=== Begin Enclosure ===
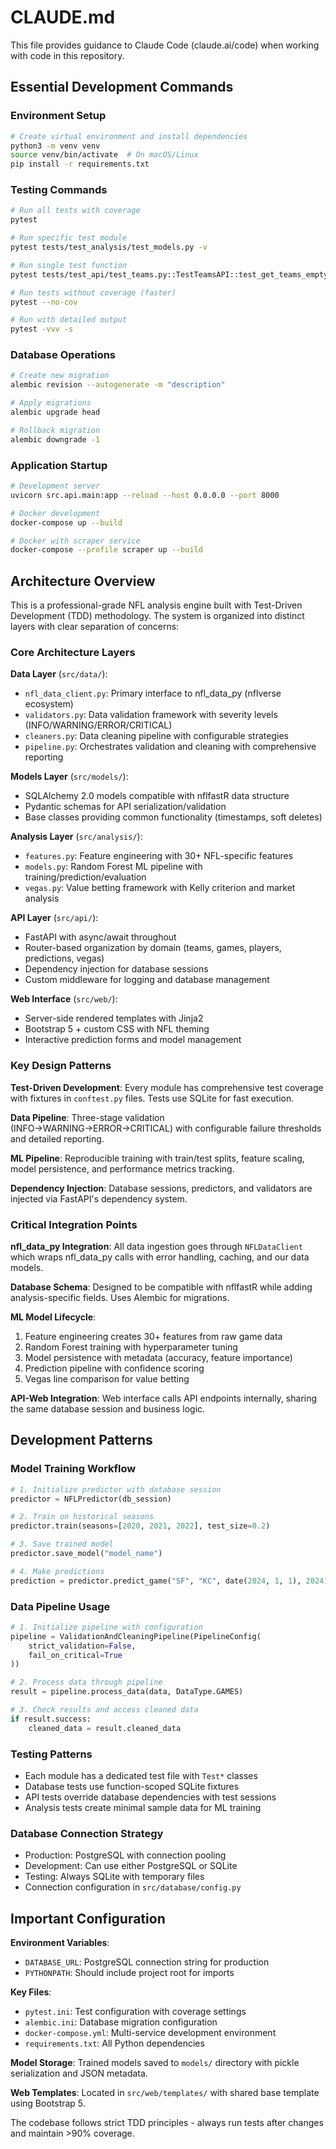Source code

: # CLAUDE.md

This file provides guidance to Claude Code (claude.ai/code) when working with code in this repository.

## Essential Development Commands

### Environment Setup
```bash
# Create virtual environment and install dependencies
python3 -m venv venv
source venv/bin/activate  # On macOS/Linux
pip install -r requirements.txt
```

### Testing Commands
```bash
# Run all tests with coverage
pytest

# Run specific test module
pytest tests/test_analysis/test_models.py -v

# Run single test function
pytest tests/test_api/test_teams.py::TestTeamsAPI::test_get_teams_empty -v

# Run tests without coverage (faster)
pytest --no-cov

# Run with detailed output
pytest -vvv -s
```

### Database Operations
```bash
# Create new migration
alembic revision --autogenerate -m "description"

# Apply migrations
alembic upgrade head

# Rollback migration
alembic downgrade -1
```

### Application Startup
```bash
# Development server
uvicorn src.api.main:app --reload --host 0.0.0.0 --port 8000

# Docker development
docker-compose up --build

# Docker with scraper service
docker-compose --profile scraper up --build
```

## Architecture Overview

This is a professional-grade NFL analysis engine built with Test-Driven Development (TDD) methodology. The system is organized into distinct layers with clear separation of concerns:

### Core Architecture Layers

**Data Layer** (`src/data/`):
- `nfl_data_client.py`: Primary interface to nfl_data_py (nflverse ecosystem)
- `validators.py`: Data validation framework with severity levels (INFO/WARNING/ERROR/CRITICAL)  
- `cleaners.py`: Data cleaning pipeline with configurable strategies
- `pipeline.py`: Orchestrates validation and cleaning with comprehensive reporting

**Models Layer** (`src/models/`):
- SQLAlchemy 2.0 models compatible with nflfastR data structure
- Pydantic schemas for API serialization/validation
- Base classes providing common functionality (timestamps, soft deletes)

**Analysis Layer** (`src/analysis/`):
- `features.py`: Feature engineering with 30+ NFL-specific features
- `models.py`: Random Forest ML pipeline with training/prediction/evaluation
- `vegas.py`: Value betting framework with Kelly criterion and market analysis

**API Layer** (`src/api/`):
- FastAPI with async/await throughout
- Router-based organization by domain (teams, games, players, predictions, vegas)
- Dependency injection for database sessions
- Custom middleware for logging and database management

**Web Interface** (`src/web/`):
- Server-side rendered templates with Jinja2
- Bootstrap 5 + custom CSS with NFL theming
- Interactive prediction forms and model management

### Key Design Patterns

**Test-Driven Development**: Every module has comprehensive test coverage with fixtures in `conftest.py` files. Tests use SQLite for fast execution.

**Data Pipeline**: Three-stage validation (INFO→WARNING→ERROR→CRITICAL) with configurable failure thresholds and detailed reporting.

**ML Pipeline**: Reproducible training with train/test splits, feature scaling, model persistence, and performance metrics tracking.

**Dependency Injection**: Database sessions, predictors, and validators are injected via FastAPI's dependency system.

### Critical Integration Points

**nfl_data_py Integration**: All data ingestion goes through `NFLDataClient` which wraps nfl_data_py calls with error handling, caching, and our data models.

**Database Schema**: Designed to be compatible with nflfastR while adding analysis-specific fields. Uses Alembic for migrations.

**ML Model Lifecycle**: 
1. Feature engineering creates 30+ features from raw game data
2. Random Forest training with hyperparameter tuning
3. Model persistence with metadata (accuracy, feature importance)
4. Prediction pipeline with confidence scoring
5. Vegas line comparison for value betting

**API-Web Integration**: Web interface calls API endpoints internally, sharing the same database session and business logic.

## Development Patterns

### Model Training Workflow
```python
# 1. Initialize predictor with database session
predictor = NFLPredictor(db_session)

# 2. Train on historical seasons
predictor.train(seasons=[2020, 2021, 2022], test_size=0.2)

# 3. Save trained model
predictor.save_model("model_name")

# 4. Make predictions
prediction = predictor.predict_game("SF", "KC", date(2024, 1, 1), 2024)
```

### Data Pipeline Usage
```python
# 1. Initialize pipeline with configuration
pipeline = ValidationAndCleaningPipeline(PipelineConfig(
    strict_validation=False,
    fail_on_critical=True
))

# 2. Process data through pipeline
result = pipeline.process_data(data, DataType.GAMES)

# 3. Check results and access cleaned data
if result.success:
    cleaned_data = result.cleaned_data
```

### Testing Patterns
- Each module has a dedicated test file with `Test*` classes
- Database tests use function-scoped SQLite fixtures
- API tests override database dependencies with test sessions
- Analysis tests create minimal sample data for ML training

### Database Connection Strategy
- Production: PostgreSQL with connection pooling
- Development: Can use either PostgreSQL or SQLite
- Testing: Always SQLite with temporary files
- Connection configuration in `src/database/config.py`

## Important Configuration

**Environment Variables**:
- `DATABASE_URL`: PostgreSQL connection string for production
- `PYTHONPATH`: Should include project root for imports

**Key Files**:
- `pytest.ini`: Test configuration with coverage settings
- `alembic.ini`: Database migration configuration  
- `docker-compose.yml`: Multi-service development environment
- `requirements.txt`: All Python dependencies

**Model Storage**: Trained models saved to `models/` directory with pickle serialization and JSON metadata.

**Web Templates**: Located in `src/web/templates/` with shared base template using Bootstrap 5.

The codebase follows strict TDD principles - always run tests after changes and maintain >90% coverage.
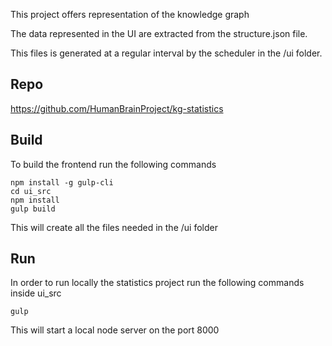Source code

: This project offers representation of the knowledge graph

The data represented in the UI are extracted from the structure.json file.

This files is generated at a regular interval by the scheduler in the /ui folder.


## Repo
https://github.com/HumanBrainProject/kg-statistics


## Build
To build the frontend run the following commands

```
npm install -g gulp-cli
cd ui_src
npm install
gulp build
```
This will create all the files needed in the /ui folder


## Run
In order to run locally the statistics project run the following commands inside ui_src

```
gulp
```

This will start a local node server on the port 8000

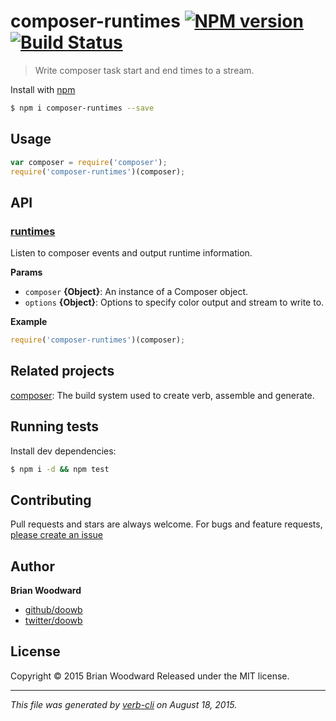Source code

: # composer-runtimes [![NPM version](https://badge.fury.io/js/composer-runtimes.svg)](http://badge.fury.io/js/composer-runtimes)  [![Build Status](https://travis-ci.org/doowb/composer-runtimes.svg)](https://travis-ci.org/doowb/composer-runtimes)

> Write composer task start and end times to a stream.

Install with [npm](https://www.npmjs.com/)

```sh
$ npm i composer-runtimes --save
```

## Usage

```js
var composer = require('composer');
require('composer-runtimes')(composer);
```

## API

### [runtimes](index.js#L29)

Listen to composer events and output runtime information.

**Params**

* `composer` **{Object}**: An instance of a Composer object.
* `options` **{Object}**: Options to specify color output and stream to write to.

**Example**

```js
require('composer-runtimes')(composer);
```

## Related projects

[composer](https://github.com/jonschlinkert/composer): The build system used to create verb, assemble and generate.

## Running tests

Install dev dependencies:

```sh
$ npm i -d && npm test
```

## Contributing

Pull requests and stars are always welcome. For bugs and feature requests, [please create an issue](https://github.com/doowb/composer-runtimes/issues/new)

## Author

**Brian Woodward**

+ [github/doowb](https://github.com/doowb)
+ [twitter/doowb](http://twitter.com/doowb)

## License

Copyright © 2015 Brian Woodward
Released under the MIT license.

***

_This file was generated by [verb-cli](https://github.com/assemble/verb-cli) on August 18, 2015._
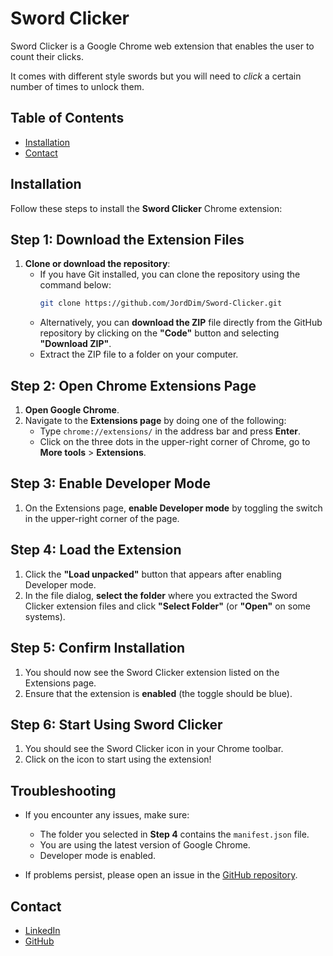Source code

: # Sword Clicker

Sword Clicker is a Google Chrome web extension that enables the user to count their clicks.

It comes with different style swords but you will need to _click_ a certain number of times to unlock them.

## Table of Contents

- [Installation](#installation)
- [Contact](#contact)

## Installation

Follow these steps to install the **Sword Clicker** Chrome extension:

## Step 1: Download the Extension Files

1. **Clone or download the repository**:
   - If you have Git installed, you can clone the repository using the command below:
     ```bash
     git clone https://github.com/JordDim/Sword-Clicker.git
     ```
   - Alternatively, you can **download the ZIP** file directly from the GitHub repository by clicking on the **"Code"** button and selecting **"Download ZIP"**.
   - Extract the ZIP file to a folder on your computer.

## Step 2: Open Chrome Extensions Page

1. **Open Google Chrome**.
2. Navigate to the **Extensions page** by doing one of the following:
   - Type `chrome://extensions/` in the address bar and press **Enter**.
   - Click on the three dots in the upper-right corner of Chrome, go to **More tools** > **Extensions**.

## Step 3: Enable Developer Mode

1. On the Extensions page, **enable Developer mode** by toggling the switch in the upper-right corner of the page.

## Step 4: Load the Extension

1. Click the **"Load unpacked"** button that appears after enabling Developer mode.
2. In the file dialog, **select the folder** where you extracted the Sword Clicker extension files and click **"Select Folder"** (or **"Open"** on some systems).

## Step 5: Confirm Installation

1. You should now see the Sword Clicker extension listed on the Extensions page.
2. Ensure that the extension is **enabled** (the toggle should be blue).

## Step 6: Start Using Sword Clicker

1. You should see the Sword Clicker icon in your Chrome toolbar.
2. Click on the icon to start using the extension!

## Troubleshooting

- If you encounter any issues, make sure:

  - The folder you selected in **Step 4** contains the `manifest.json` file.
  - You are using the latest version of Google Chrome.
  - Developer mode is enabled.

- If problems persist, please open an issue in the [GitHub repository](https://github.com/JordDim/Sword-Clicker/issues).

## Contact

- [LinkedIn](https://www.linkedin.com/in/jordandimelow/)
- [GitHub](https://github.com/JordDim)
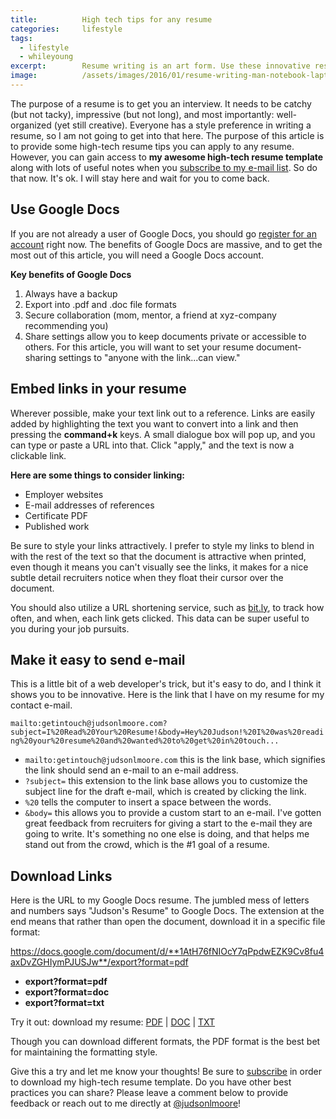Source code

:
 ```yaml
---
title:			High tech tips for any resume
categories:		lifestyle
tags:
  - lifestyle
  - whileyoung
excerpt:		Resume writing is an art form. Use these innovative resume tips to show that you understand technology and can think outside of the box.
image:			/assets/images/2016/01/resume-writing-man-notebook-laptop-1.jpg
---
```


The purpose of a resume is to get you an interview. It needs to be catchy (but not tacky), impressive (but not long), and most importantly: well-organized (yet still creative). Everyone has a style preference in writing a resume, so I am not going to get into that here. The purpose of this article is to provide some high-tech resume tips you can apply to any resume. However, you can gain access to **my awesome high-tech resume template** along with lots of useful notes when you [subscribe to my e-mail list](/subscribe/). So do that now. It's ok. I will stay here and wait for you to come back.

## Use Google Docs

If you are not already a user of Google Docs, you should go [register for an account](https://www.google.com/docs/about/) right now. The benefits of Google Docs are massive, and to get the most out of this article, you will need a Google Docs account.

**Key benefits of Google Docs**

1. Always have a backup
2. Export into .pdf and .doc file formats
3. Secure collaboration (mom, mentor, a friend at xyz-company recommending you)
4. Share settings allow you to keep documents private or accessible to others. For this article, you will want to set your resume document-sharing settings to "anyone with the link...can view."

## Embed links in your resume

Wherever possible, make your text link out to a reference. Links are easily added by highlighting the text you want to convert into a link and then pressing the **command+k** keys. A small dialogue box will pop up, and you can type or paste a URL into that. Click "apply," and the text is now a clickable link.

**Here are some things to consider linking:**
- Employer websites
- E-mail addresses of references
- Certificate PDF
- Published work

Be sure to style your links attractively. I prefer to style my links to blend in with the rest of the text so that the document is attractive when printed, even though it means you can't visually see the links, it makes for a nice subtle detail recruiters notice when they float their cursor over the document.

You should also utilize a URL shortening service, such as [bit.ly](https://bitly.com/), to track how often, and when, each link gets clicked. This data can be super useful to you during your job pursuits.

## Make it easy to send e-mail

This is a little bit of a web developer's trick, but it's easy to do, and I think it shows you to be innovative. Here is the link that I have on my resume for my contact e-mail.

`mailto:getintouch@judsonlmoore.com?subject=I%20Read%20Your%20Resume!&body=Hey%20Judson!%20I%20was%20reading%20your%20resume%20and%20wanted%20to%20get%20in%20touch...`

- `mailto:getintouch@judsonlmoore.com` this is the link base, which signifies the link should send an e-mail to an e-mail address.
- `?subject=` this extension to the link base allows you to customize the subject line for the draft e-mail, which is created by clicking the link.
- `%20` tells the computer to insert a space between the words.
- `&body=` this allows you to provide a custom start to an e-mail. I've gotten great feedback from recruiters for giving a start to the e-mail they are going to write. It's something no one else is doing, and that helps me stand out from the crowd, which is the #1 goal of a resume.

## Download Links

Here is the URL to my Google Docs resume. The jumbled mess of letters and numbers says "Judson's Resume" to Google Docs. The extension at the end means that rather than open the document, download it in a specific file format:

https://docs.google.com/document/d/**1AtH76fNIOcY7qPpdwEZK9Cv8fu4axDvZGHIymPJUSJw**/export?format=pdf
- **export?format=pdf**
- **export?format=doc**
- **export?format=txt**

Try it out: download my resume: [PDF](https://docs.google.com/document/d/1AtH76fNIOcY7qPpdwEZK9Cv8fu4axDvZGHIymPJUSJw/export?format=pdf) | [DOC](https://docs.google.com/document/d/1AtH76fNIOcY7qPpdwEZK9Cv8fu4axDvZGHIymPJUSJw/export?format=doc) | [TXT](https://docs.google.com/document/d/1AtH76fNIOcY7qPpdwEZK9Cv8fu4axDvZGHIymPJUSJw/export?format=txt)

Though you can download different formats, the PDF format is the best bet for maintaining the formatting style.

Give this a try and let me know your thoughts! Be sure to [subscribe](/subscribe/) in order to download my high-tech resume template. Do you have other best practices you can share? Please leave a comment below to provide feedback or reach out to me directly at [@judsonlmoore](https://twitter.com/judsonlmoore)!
=== End Enclosure ===
Work to complete:
Starting at the line containing "This will create" and stopping at the line containing "Listen to composer", output each line exactly as it appears above. Leave out the pictures.

Written response:
This will create all the files needed in the /ui folder


## Run
In order to run locally the statistics project run the following commands inside ui_src

```
gulp
```

This will start a local node server on the port 8000

Source code

: # composer-runtimes [![NPM version](https://badge.fury.io/js/composer-runtimes.svg)](http://badge.fury.io/js/composer-runtimes)  [![Build Status](https://travis-ci.org/doowb/composer-runtimes.svg)](https://travis-ci.org/doowb/composer-runtimes)

> Write composer task start and end times to a stream.

Install with [npm](https://www.npmjs.com/)

```sh
$ npm i composer-runtimes --save
```

## Usage

```js
var composer = require('composer');
require('composer-runtimes')(composer);
```

## API

### [runtimes](index.js#L29)

Listen to composer events and output runtime information.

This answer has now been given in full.